Norm Geras has revealed the main tenets of the so-called "New Towelism" in an attempt to find some middle ground between our positions (Norm's here, and here; mine here, here and here). Alas, if the compromise has already had political implications, the chances of a full and genuine reconciliation appear slim.
I've been too busy lately to give this matter the thought that is deserves. So let me simply make a few modest points. First, my interests in this matter are more literary and philosophical than Norm's, who, like a good Marxist is impatient to change the world of towels where philosophers have hitherto only striven to understand it. I've been meaning to blog about the theme of towels in Borges, and George Steiner's perceptive remarks about the subject ("In the entire canon, towels were never so perceptively examined as in Borges' masterful 'Pierre Menard, weaver of the Don Quixote towel'." - It's a bit annoying that Steiner, as usual, can't pass up a chance to rub your nose in the fact that he's read the canon and you haven't. But when the man's right, he's right.)
I've also been meaning to take issue with Leo Strauss' treatment of the Socratic dialogue on towels I dug up the other day. Strauss argues, against the firm scholarly consensus, and rather perversely in my view, that Plato is in fact the author of the dialogue. Even worse, he suggests that the Plato intends there to recommend small towels, against the plain meaning of the text. Alas, as I say, both these literary and scholarly diversions will have to wait until I've dealt with other matters.

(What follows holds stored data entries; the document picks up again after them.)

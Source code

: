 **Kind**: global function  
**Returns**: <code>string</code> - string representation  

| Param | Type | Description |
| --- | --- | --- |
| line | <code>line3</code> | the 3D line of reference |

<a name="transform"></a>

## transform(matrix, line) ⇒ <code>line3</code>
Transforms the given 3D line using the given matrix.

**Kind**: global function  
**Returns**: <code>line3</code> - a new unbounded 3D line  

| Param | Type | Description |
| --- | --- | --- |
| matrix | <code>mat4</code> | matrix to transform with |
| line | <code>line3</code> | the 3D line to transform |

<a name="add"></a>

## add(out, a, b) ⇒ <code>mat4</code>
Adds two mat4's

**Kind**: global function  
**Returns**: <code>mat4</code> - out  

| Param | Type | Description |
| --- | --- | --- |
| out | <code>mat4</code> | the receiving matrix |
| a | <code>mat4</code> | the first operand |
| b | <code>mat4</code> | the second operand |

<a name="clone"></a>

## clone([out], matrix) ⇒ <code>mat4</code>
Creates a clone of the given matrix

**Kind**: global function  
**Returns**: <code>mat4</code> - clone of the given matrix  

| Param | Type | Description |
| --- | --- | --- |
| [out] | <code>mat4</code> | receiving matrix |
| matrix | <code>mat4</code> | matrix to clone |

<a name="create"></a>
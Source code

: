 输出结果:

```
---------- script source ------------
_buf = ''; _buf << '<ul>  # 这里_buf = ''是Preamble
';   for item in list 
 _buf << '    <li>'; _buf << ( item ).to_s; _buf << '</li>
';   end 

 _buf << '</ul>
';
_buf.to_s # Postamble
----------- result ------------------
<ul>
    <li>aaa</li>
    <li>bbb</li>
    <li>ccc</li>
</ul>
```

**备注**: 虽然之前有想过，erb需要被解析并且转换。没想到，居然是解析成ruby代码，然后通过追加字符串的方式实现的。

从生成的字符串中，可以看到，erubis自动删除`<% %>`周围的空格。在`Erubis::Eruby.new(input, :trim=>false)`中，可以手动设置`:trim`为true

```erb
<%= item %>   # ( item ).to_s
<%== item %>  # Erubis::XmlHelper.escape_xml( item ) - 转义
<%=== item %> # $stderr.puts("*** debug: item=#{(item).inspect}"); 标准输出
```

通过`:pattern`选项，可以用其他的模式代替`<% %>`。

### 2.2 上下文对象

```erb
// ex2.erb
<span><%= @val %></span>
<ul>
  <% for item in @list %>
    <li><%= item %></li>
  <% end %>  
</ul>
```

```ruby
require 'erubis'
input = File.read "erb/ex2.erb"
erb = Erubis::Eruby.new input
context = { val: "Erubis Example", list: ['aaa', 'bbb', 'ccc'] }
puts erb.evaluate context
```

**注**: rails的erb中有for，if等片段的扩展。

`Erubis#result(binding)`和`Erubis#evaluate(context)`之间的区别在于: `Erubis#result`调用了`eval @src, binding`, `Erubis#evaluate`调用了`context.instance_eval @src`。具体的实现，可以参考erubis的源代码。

I can't resist one point - only a dialectical one, please understand - about a compromise suggested by one of Norm's correspondents. The correspondent writes, with Norm's approval:
I think the reason for your preference is to do with what I guess to be your temperament and the way in which you like to dry yourself. I imagine you do it quickly and with great efficiency, using the towel on various parts of your body until you're dry. I, on the other hand, just wrap the towel around myself and wander around with it there whilst doing stuff, until I get dry (as I suppose to be true also of WotN and Chris Young). With this method, dryness is obviously achieved more quickly the more of your body is covered with the towel; so, clearly it's better to have a bigger towel if it's the method you use. Otherwise, you may have a point. (Of course, during the winter, it's also better to have a bigger towel, just for that moment when you get out of the bath. You don't want to be cold, do you?)To which I can only say: If this is Norm's idea of a compromise, I would like to see his idea of capitulation! For there is still enough here, even if I grant this point for dialectical purposes, to convict Norm of irrationality. Proof:
1. England is a dark, cold, damp place.
2. Anyone emerging from from a bath in a dark, cold, damp place will need a large towel to stay warm.
3. Norm is in England.
4. Therefore, Norm will need a large towel to stay warm.
But Norm insists, contra 4 that he doesn't need a large towel to stay warm. He is therefore deeply irrational. How firm are my premises? Well, I've never been to England, but I have it on good authority that it is a very dark, cold, damp place. 2 is drawn from the passage just quoted, which Norm approves. 3 seems hard to deny. The argument is valid, and so 4 follows whether you like it or not.
And thus does the vice of reason groan shut, with truth held firmly in her grip.